确定用户是否在线的最简单方法是什么？ (PHP/MYSQL)

Question

Is there a way I can piggy back sessions to know if the user is online?

Ie: use logs on, I set a $_SESSION variable, user times out- cookie Garbage collector updates the database to update their status as offline.

EDIT: I want a solution that does not involve times or dates. I want something to ride on sessions or something similar. Guessing if someone is online is not good enough for what I need.

Answer 1

Don't bother with figuring out the differences between timezones. That's not necessary.

Whenever the user accesses a page, update a field in their record of the Users table last-updated-time. Then do a query for all users having a last-updated-time within the last 5 minutes. Anything more than this, and they are considered "offline."

If you use your server-time, via the NOW() function in MySQL, you'll side-step calculating differences between timezones.

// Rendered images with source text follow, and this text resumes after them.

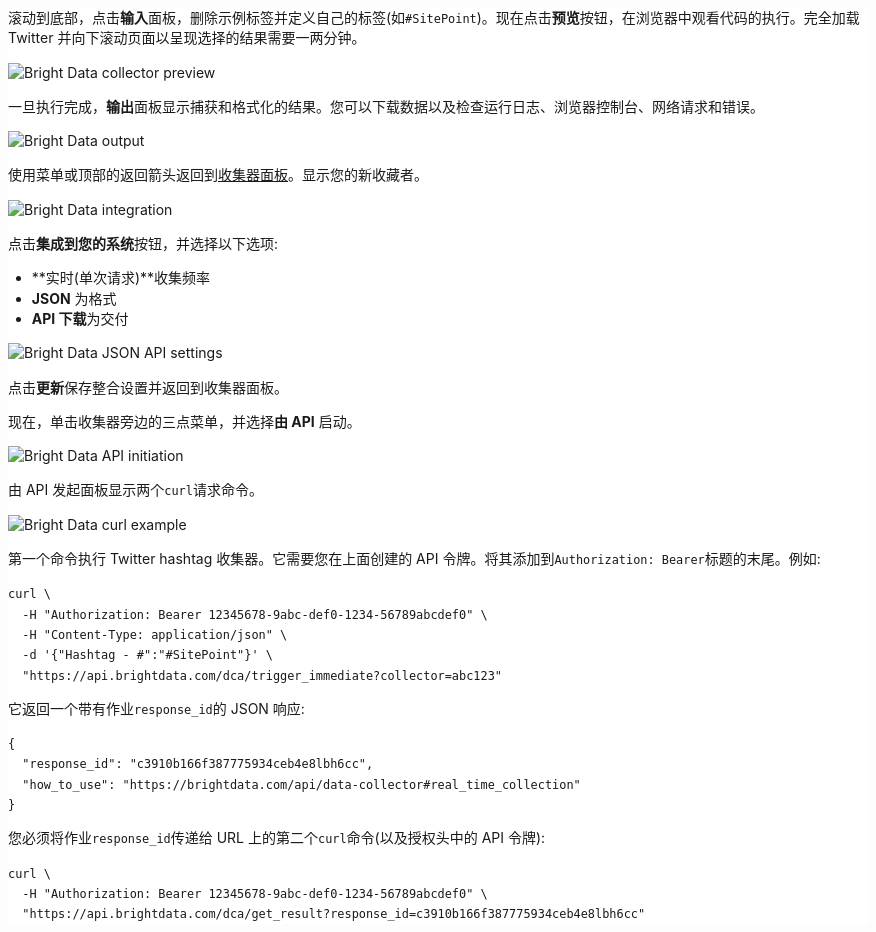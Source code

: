 滚动到底部，点击**输入**面板，删除示例标签并定义自己的标签(如`#SitePoint`)。现在点击**预览**按钮，在浏览器中观看代码的执行。完全加载 Twitter 并向下滚动页面以呈现选择的结果需要一两分钟。

![Bright Data collector preview](../Images/78cc3a27a436e3d0693be647c22ba6c2.png)

一旦执行完成，**输出**面板显示捕获和格式化的结果。您可以下载数据以及检查运行日志、浏览器控制台、网络请求和错误。

![Bright Data output](../Images/bae2de9e10bb4f65bf8c84b013647088.png)

使用菜单或顶部的返回箭头返回到[收集器面板](https://brightdata.com/cp/data_collector?gspk=anVhbml0YW5lc3Npbmdlcjg5ODc&gsxid=AaaKWOnIwYJk&utm_source=affiliates&utm_campaign=anVhbml0YW5lc3Npbmdlcjg5ODc)。显示您的新收藏者。

![Bright Data integration](../Images/5fc3c0ae3655e1a70dcf589f33478f77.png)

点击**集成到您的系统**按钮，并选择以下选项:

*   **实时(单次请求)**收集频率
*   **JSON** 为格式
*   **API 下载**为交付

![Bright Data JSON API settings](../Images/828a4aea8036ff4c3142a3f0aa8c97ff.png)

点击**更新**保存整合设置并返回到收集器面板。

现在，单击收集器旁边的三点菜单，并选择**由 API** 启动。

![Bright Data API initiation](../Images/7c94e889df40bb8f0e330e06c050d97d.png)

由 API 发起面板显示两个`curl`请求命令。

![Bright Data curl example](../Images/ab7458aebf201155afeda4dfd884962b.png)

第一个命令执行 Twitter hashtag 收集器。它需要您在上面创建的 API 令牌。将其添加到`Authorization: Bearer`标题的末尾。例如:

```
curl \
  -H "Authorization: Bearer 12345678-9abc-def0-1234-56789abcdef0" \
  -H "Content-Type: application/json" \
  -d '{"Hashtag - #":"#SitePoint"}' \
  "https://api.brightdata.com/dca/trigger_immediate?collector=abc123" 
```

它返回一个带有作业`response_id`的 JSON 响应:

```
{
  "response_id": "c3910b166f387775934ceb4e8lbh6cc",
  "how_to_use": "https://brightdata.com/api/data-collector#real_time_collection"
} 
```

您必须将作业`response_id`传递给 URL 上的第二个`curl`命令(以及授权头中的 API 令牌):

```
curl \
  -H "Authorization: Bearer 12345678-9abc-def0-1234-56789abcdef0" \
  "https://api.brightdata.com/dca/get_result?response_id=c3910b166f387775934ceb4e8lbh6cc" 
```
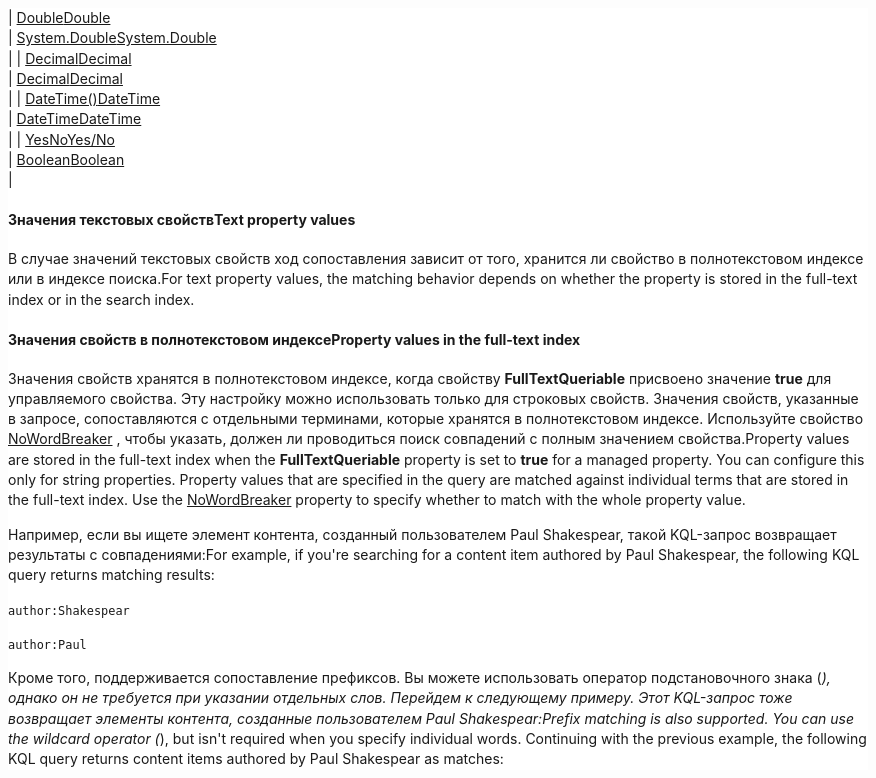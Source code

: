 | [<span data-ttu-id="9c68e-229">Double</span><span class="sxs-lookup"><span data-stu-id="9c68e-229">Double</span></span>](https://msdn.microsoft.com/library/Microsoft.Office.Server.Search.Administration.ManagedDataType.Double.aspx) <br/> | [<span data-ttu-id="9c68e-230">System.Double</span><span class="sxs-lookup"><span data-stu-id="9c68e-230">System.Double</span></span>](https://msdn.microsoft.com/library/System.Double.aspx) <br/> |
| [<span data-ttu-id="9c68e-231">Decimal</span><span class="sxs-lookup"><span data-stu-id="9c68e-231">Decimal</span></span>](https://msdn.microsoft.com/library/Microsoft.Office.Server.Search.Administration.ManagedDataType.Decimal.aspx) <br/> | [<span data-ttu-id="9c68e-232">Decimal</span><span class="sxs-lookup"><span data-stu-id="9c68e-232">Decimal</span></span>](https://msdn.microsoft.com/library/System.Decimal.aspx) <br/> |
| [<span data-ttu-id="9c68e-233">DateTime()</span><span class="sxs-lookup"><span data-stu-id="9c68e-233">DateTime</span></span>](https://msdn.microsoft.com/library/Microsoft.Office.Server.Search.Administration.ManagedDataType.DateTime.aspx) <br/> | [<span data-ttu-id="9c68e-234">DateTime</span><span class="sxs-lookup"><span data-stu-id="9c68e-234">DateTime</span></span>](https://msdn.microsoft.com/library/System.DateTime.aspx) <br/> |
| [<span data-ttu-id="9c68e-235">YesNo</span><span class="sxs-lookup"><span data-stu-id="9c68e-235">Yes/No</span></span>](https://msdn.microsoft.com/library/Microsoft.Office.Server.Search.Administration.ManagedDataType.YesNo.aspx) <br/> | [<span data-ttu-id="9c68e-236">Boolean</span><span class="sxs-lookup"><span data-stu-id="9c68e-236">Boolean</span></span>](https://msdn.microsoft.com/library/System.Boolean.aspx) <br/> |
   

#### <a name="text-property-values"></a><span data-ttu-id="9c68e-237">Значения текстовых свойств</span><span class="sxs-lookup"><span data-stu-id="9c68e-237">Text property values</span></span>

<span data-ttu-id="9c68e-238">В случае значений текстовых свойств ход сопоставления зависит от того, хранится ли свойство в полнотекстовом индексе или в индексе поиска.</span><span class="sxs-lookup"><span data-stu-id="9c68e-238">For text property values, the matching behavior depends on whether the property is stored in the full-text index or in the search index.</span></span> 
  
    
    

#### <a name="property-values-in-the-full-text-index"></a><span data-ttu-id="9c68e-239">Значения свойств в полнотекстовом индексе</span><span class="sxs-lookup"><span data-stu-id="9c68e-239">Property values in the full-text index</span></span>

<span data-ttu-id="9c68e-p116">Значения свойств хранятся в полнотекстовом индексе, когда свойству **FullTextQueriable** присвоено значение **true** для управляемого свойства. Эту настройку можно использовать только для строковых свойств. Значения свойств, указанные в запросе, сопоставляются с отдельными терминами, которые хранятся в полнотекстовом индексе. Используйте свойство [NoWordBreaker](https://msdn.microsoft.com/library/Microsoft.Office.Server.Search.Administration.ManagedProperty.NoWordBreaker.aspx) , чтобы указать, должен ли проводиться поиск совпадений с полным значением свойства.</span><span class="sxs-lookup"><span data-stu-id="9c68e-p116">Property values are stored in the full-text index when the **FullTextQueriable** property is set to **true** for a managed property. You can configure this only for string properties. Property values that are specified in the query are matched against individual terms that are stored in the full-text index. Use the [NoWordBreaker](https://msdn.microsoft.com/library/Microsoft.Office.Server.Search.Administration.ManagedProperty.NoWordBreaker.aspx) property to specify whether to match with the whole property value.</span></span>
  
    
    
<span data-ttu-id="9c68e-244">Например, если вы ищете элемент контента, созданный пользователем Paul Shakespear, такой KQL-запрос возвращает результаты с совпадениями:</span><span class="sxs-lookup"><span data-stu-id="9c68e-244">For example, if you're searching for a content item authored by Paul Shakespear, the following KQL query returns matching results:</span></span>
  
    
    
 `author:Shakespear`
  
    
    
 `author:Paul`
  
    
    
<span data-ttu-id="9c68e-p117">Кроме того, поддерживается сопоставление префиксов. Вы можете использовать оператор подстановочного знака (*), однако он не требуется при указании отдельных слов. Перейдем к следующему примеру. Этот KQL-запрос тоже возвращает элементы контента, созданные пользователем Paul Shakespear:</span><span class="sxs-lookup"><span data-stu-id="9c68e-p117">Prefix matching is also supported. You can use the wildcard operator (*), but isn't required when you specify individual words. Continuing with the previous example, the following KQL query returns content items authored by Paul Shakespear as matches:</span></span>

This is the standard way of tracking how many users are presently online (Meaning, active within the last couple of minutes).

Constantly Updated

If you would like to know they are still active even when they're not jumping from page to page, include a bit of javascript to ping your server every 60 seconds or so to let you know they are still alive. It'll work the same way as my original suggestion, but it will update your records without requiring them to be frantically browsing your site at least once every five minutes.

var stillAlive = setInterval(function () {
    /* XHR back to server
       Example uses jQuery */
    $.get("stillAlive.php");
}, 60000);

Answer 2

What you are asking for (after the clarification) is, by definition, impossible. HTTP is a connectionless protocol, so as soon as a user has hit a page and all the content comes back from the server to the user's browser, there is no connection between the two. Someone is "online" with your website for less than a second.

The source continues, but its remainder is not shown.